Work item:
Only lines holding the word "přidá" are wanted from the records; copy all of them.

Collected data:
==========

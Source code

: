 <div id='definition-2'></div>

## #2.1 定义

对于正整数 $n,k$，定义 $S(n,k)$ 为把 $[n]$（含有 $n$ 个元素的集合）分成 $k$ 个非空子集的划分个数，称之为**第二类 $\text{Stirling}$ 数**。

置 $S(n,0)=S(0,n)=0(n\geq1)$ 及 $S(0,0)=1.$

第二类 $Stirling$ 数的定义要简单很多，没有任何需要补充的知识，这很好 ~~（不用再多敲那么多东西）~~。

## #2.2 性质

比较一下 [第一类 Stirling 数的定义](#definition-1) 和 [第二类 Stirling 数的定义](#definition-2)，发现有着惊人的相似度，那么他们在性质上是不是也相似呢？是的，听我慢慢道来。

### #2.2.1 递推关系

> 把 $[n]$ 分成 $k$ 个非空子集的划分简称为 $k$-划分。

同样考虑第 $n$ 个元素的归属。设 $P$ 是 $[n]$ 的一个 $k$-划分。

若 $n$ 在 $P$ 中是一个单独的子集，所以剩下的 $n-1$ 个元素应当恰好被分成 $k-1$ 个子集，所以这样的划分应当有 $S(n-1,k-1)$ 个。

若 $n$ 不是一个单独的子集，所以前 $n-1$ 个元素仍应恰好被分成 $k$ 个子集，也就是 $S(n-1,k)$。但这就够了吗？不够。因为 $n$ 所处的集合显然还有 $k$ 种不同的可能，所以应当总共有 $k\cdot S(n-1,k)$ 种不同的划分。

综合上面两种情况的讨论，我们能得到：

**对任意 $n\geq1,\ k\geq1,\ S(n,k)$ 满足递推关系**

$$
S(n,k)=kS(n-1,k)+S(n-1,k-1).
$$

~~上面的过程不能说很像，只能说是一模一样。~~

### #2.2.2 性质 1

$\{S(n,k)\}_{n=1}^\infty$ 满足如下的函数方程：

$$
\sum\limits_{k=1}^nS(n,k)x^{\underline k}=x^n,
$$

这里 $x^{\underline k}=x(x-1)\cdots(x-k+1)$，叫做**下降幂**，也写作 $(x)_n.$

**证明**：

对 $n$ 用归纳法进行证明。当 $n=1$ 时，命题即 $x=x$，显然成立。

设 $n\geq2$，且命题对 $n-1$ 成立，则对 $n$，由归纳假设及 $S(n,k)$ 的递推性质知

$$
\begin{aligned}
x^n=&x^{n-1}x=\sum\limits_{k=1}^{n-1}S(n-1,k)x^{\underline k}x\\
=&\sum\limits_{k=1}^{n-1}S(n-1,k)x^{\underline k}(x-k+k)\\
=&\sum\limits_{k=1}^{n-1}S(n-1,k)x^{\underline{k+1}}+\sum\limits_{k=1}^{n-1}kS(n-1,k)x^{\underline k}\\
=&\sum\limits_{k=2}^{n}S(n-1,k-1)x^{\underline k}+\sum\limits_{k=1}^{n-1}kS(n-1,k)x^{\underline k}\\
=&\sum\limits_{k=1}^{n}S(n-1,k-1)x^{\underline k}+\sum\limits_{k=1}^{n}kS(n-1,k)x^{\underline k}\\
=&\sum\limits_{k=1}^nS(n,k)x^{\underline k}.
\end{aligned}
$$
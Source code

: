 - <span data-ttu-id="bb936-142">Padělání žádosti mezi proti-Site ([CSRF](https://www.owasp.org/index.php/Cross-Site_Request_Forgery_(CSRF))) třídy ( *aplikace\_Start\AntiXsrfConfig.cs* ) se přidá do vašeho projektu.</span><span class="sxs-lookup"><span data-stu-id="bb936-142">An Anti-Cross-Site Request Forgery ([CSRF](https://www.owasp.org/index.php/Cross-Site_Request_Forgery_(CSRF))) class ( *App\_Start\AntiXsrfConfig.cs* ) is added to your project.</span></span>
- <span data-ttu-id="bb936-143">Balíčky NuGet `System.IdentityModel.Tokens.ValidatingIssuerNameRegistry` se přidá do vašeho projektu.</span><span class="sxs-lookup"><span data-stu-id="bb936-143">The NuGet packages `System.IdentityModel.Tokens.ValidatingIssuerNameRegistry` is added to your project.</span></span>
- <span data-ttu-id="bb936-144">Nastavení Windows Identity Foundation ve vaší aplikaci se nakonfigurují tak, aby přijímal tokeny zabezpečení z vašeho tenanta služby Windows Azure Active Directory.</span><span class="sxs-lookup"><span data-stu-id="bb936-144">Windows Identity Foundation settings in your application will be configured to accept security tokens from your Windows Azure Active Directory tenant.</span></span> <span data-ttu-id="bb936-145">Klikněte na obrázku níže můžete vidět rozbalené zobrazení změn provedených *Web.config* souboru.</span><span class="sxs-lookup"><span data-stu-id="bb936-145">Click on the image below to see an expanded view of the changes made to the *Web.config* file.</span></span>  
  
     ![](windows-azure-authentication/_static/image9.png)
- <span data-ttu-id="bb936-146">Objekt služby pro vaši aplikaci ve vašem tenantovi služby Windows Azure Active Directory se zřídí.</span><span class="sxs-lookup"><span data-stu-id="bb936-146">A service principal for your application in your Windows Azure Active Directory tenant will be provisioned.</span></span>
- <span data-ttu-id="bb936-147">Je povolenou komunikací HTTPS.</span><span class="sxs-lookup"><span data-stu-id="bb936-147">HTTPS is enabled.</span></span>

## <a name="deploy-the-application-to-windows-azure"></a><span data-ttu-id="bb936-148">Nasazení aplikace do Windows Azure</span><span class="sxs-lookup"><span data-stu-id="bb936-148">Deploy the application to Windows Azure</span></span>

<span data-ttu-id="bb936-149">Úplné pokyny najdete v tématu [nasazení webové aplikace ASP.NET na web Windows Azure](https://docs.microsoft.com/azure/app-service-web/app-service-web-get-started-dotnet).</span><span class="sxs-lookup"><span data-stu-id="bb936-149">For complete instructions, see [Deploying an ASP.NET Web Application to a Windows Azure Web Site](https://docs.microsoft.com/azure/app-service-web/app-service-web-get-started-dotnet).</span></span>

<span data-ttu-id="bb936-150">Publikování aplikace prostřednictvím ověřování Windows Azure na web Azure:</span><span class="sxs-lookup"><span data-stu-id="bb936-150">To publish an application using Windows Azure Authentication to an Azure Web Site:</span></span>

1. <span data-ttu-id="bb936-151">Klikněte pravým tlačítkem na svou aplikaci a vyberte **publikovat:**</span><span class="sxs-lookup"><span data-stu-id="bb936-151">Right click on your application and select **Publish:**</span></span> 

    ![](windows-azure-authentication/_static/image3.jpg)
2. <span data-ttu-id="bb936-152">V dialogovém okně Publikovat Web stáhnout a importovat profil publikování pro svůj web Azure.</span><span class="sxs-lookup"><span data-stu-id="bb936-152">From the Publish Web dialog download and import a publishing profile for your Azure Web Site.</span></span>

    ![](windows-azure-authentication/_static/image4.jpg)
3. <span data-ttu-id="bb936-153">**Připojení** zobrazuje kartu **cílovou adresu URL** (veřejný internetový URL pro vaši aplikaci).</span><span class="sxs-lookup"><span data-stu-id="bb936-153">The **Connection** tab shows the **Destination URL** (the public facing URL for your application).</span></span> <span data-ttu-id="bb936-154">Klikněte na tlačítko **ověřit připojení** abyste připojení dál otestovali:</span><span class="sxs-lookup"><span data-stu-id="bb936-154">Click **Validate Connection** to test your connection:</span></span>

==========

Solution below:
: - <span data-ttu-id="bb936-142">Padělání žádosti mezi proti-Site ([CSRF](https://www.owasp.org/index.php/Cross-Site_Request_Forgery_(CSRF))) třídy ( *aplikace\_Start\AntiXsrfConfig.cs* ) se přidá do vašeho projektu.</span><span class="sxs-lookup"><span data-stu-id="bb936-142">An Anti-Cross-Site Request Forgery ([CSRF](https://www.owasp.org/index.php/Cross-Site_Request_Forgery_(CSRF))) class ( *App\_Start\AntiXsrfConfig.cs* ) is added to your project.</span></span>
- <span data-ttu-id="bb936-143">Balíčky NuGet `System.IdentityModel.Tokens.ValidatingIssuerNameRegistry` se přidá do vašeho projektu.</span><span class="sxs-lookup"><span data-stu-id="bb936-143">The NuGet packages `System.IdentityModel.Tokens.ValidatingIssuerNameRegistry` is added to your project.</span></span>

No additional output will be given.